Speed of Leadership Decision-Making During Difficult Business Environments

TIFFANY SAUDER

Video Transcript

We know as leaders that the right decision too late is still the wrong decision. And so the speed of decision making is incredibly important always in business, but specifically, particularly, when you’re going through a time of crisis or competing against some outside factor that’s trying to get your attention like this crazy recession. So here’s a few things that I think about and that we advise clients with when we’re having to increase the speed of decision making.

The first one is go through scenario planning, like figure it out. What are going to be the triggers? What are the thresholds that are going to require you to make different decisions? And when those thresholds are crossed, what are the decisions you’re going to have to make? That’s not a new concept, scenario planning. But one of the things that has helped me stay honest to the decisions that I say I’m going to make is publishing those plans to leaders in the organizations or outside advisors to hold you accountable, to make the decisions that are almost always things you don’t want to do.

It’s hard. It’s hard to make decisions that impact jobs, that shut down plants, you know, it’s like we don’t get to make happy decisions usually when we’re in a crisis, fighting outside factors. So do scenario planning, get really smart and be creative in the way that you’re thinking about how you’re resourcing, how you’re using the assets that you have. Are the revenue opportunities? Think all the way around it.

That’s a different video — how to do that. Do scenario planning and make sure that you publish it so you have accountability, that when you’re in the heat of the moment and the that when you’re in the heat of the moment and the fire is really hot, that you have the courage to make the hard decisions.
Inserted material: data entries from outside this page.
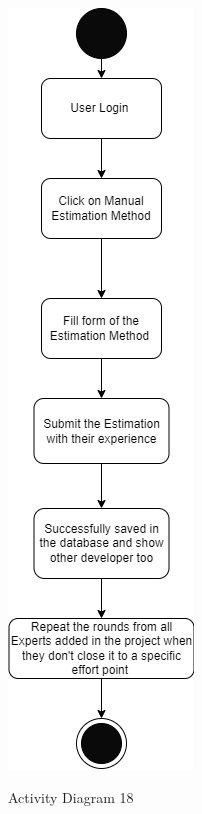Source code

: \begin{figure}[H]
    \centering
    \caption{Activity Diagram 18}
    \includegraphics[scale=0.5]{./diagrams/Activity Diagram/ad-18.png}
    \label{fig:act-18}

\end{figure}


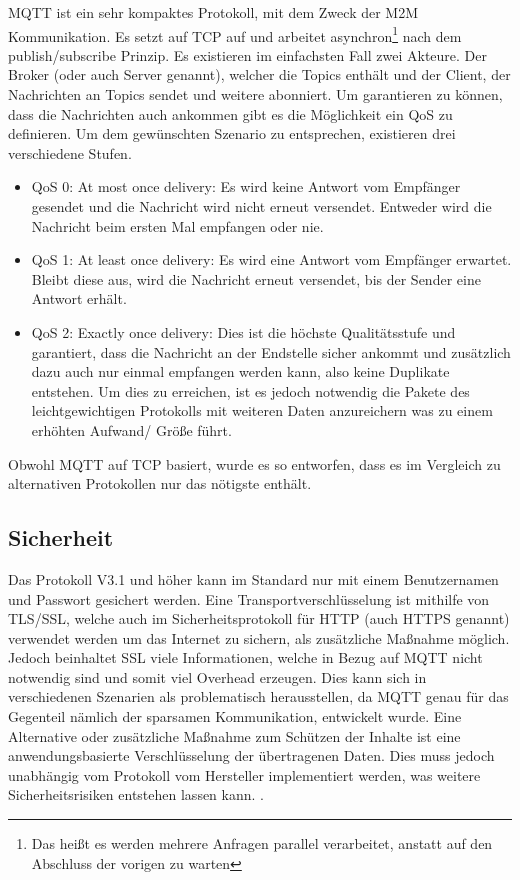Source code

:         \ac{MQTT} ist ein sehr kompaktes Protokoll, mit dem Zweck der \ac{M2M} Kommunikation.
        Es setzt auf TCP auf und arbeitet asynchron\footnote{Das heißt es werden mehrere Anfragen parallel verarbeitet, anstatt auf den Abschluss der vorigen zu warten} nach dem publish/subscribe Prinzip. Es existieren im einfachsten Fall zwei Akteure. Der Broker (oder auch Server genannt), welcher die Topics enthält und der Client, der Nachrichten an Topics sendet und weitere abonniert.
        Um garantieren zu können, dass die Nachrichten auch ankommen gibt es die Möglichkeit ein \ac{QoS} zu definieren. Um dem gewünschten Szenario zu entsprechen, existieren drei verschiedene Stufen. 
        \cite{soni2017survey}
        \begin{itemize}
            \item \glqq QoS 0: At most once delivery\grqq{}: Es wird keine Antwort vom Empfänger gesendet und die Nachricht wird nicht erneut versendet. Entweder wird die Nachricht beim ersten Mal empfangen oder nie.
            \item \glqq QoS 1: At least once delivery\grqq{}: Es wird eine Antwort vom Empfänger erwartet. Bleibt diese aus, wird die Nachricht erneut versendet, bis der Sender eine Antwort erhält.
            \item \glqq QoS 2: Exactly once delivery\grqq{}: Dies ist die höchste Qualitätsstufe und garantiert, dass die Nachricht an der Endstelle sicher ankommt und zusätzlich dazu auch nur einmal empfangen werden kann, also keine Duplikate entstehen. Um dies zu erreichen, ist es jedoch notwendig die Pakete des leichtgewichtigen Protokolls mit weiteren Daten anzureichern was zu einem erhöhten Aufwand/ Größe führt.
        \end{itemize} \cite{gupta_banks_2015}
        Obwohl \ac{MQTT} auf \ac{TCP} basiert, wurde es so entworfen, dass es im Vergleich zu alternativen Protokollen nur das nötigste enthält. \cite{soni2017survey}

    \subsection{Sicherheit}
        Das Protokoll V3.1 und höher kann im Standard nur mit einem Benutzernamen und Passwort gesichert werden. Eine Transportverschlüsselung ist mithilfe von \ac{TLS}/\ac{SSL}, welche auch im Sicherheitsprotokoll für \ac{HTTP} (auch \ac{HTTPS} genannt) verwendet werden um das Internet zu sichern, als zusätzliche Maßnahme möglich. Jedoch beinhaltet SSL viele Informationen, welche in Bezug auf \ac{MQTT} nicht notwendig sind und somit viel Overhead erzeugen.
        Dies kann sich in verschiedenen Szenarien als problematisch herausstellen, da \ac{MQTT} genau für das Gegenteil nämlich der sparsamen Kommunikation, entwickelt wurde.
        Eine Alternative oder zusätzliche Maßnahme zum Schützen der Inhalte ist eine anwendungsbasierte Verschlüsselung der übertragenen Daten. Dies muss jedoch unabhängig vom Protokoll vom Hersteller implementiert werden, was weitere Sicherheitsrisiken entstehen lassen kann. \cite{mqtt_org_2019}.

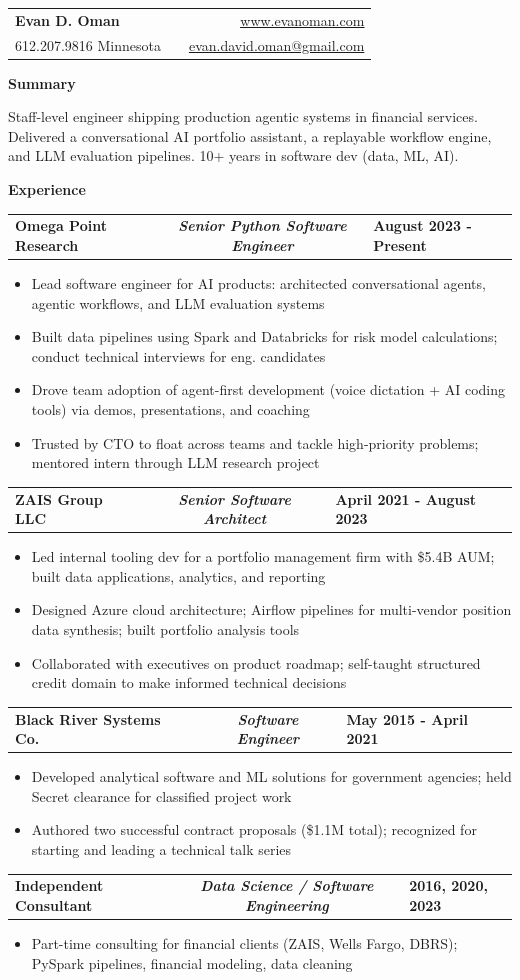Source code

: \documentclass[letterpaper,10pt]{article}
\newcommand{\myitem}{\item[$\triangleright$]}
\newcommand{\resHeading}[1]{{
		\begin{tcolorbox}[size=title, sharp corners, colback=mygrey, colframe=mygrey]
			\centering\textbf{\large #1}
		\end{tcolorbox}
	}}
\newcommand{\threeColSubHeading}[3]{
		\begin{tabularx}{\textwidth}{XcX}
				\textbf{#1} & \textit{\textbf{#2}}  & \hfill\textbf{#3}
		\end{tabularx}
	}
\begin{document}
	\begin{tabularx}{\textwidth}{lXr}
		\textbf{\Large Evan D. Oman}  &  & \underline{\href{https://www.evanoman.com}{www.evanoman.com}} \\
		612.207.9816 \hfill Minnesota & & \href{mailto:evan.david.oman@gmail.com}{evan.david.oman@gmail.com}\\
	\end{tabularx}

	\resHeading{Summary}
	\noindent Staff-level engineer shipping production agentic systems in financial services. Delivered a conversational AI portfolio assistant, a replayable workflow engine, and LLM evaluation pipelines. 10+ years in software dev (data, ML, AI).

	\resHeading{Experience}
		\threeColSubHeading{Omega Point Research}{Senior Python Software Engineer}{August 2023 - Present}
		\begin{itemize}
			\myitem Lead software engineer for AI products: architected conversational agents, agentic workflows, and LLM evaluation systems
			\myitem Built data pipelines using Spark and Databricks for risk model calculations; conduct technical interviews for eng. candidates
			\myitem Drove team adoption of agent-first development (voice dictation + AI coding tools) via demos, presentations, and coaching
			\myitem Trusted by CTO to float across teams and tackle high-priority problems; mentored intern through LLM research project
		\end{itemize}
		\threeColSubHeading{ZAIS Group LLC}{Senior Software Architect}{April 2021 - August 2023}
		\begin{itemize}
			\myitem Led internal tooling dev for a portfolio management firm with \$5.4B AUM; built data applications, analytics, and reporting
			\myitem Designed Azure cloud architecture; Airflow pipelines for multi-vendor position data synthesis; built portfolio analysis tools
			\myitem Collaborated with executives on product roadmap; self-taught structured credit domain to make informed technical decisions
		\end{itemize}
		\threeColSubHeading{Black River Systems Co.}{Software Engineer}{May 2015 - April 2021}
			\begin{itemize}
				\myitem Developed analytical software and ML solutions for government agencies; held Secret clearance for classified project work
				\myitem Authored two successful contract proposals (\$1.1M total); recognized for starting and leading a technical talk series
			\end{itemize}
		\threeColSubHeading{Independent Consultant}{Data Science / Software Engineering}{2016, 2020, 2023}
			\begin{itemize}
				\myitem Part-time consulting for financial clients (ZAIS, Wells Fargo, DBRS); PySpark pipelines, financial modeling, data cleaning
			\end{itemize}
\end{document}
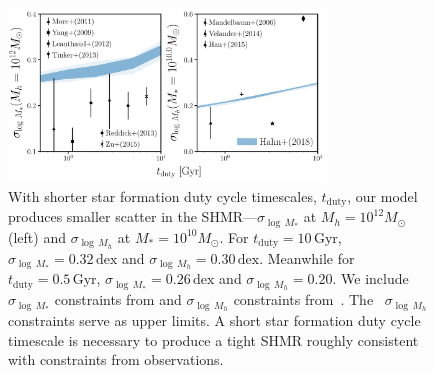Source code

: \documentclass[12pt, letterpaper, preprint]{aastex}
\begin{document}

\begin{figure}
\begin{center}
\includegraphics[width=0.75\textwidth]{figs/SHMRscatter_tduty.pdf}
    \caption{With shorter star formation duty cycle timescales, $t_\mathrm{duty}$, our model
    produces smaller scatter in the SHMR---$\sigma_{\log\,M_*}$ at $M_h{=}10^{12} M_\odot$ (left) 
    and $\sigma_{\log\,M_h}$ at $M_*{=}10^{10} M_\odot$. For $t_\mathrm{duty} = 10\,\mathrm{Gyr}$, 
    $\sigma_{\log\,M_*} = 0.32\,\mathrm{dex}$ and $\sigma_{\log\,M_h} = 0.30\,\mathrm{dex}$. 
    Meanwhile for $t_\mathrm{duty} = 0.5\,\mathrm{Gyr}$, $\sigma_{\log\,M_*}= 0.26\,\mathrm{dex}$ 
    and $\sigma_{\log\,M_h} = 0.20$. We include $\sigma_{\log\,M_*}$ 
    constraints from \cite{yang2009, more2011, leauthaud2012, reddick2013, tinker2013, zu2015} 
    and $\sigma_{\log\,M_h}$ constraints from~\cite{mandelbaum2006, more2011, velander2014, han2015}.
    The~\cite{mandelbaum2006, han2015} $\sigma_{\log\,M_h}$ constraints serve as upper limits. 
    A short star formation duty cycle timescale is necessary to produce a tight SHMR roughly
    consistent with constraints from observations. 
    }
\label{fig:sigMstar_duty}
\end{center}
\end{figure}
\end{document}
Second is that when we have to share these tough decisions with our organizations or our departments, a framework that I have found really helpful to get people aligned is to have them think through the information I’m sharing in these three things.

The first is, do you understand it? When we’re getting shared something, we usually first react emotionally. I get it. So do I, but to ask them to stick in their head first, “Do you understand it?” Do you understand what I’m saying and do understand why? And you understand the business pressures that are there?Having your listener answer those questions will help you get really clear with yourself if you know they’re going to ask those questions.

Do you understand it? The second is, do you agree with it? You being the person sitting in the seat, do you agree? Do you understand? These are all the things at play. Do you understand these are the options that we had? And do understand that this is the decision we made and why? And do you agree with it?

And the third is, do you like it? There are a lot of decisions I have had to make that I understood and I agreed with, but I didn’t like it. I just didn’t like it. And we can accidentally say it was the wrong decision when the truth of the matter is we just didn’t like that we needed to make that. So in these moments, I have found it helps everybody, sort of the temperature come down in the room, when I outlined that framework first.

We’re going to talk about something tough and I’m going to ask you guys to take the information in this framework. Do you understand it? Do you agree with it? And lastly, do you like it? It can be. Yes, I understand it. Yes, I agree with it. And no, I don’t like it. It can be I don’t understand it. That’s fair, too.

And so it helps you as a leader know where you’re starting. And if nobody in the room agrees with it, then you need to hear, why not? Let’s get back to our brutal facts. Help me understand what I’m missing. That, to me has created a really rich conversation in a season of change where the temperatures can be hot and emotions are high.

And I get it, that is really real. I think that’s a tool as a leader that we can bring to get everybody intellectually communicating, and not leaving emotions out of it, because the way we feel about things really does matter. The last trick that I have found in helping to speed up decision making, is to get really clear on the goals you have to hit, the one or two things that are absolutely imperative to the whole mission going right. Make it wildly visible.

Like every minute of every day you can see it and manage to it. Make it visible every single day, have a daily stand up, publish it at the end of the day, send a daily email out to the organization, knowing what the progress was. When you can celebrate these iterative gains, it starts to help people believe that momentum is going in the right direction.

So if you can get a little bit of inertia and everybody is pushing just a little bit harder
on that one or two metrics that you’re putting a lot of focus around, I have found that simple, simple step of making it visible and managing it every day can make a really big difference in the velocity that a team can create.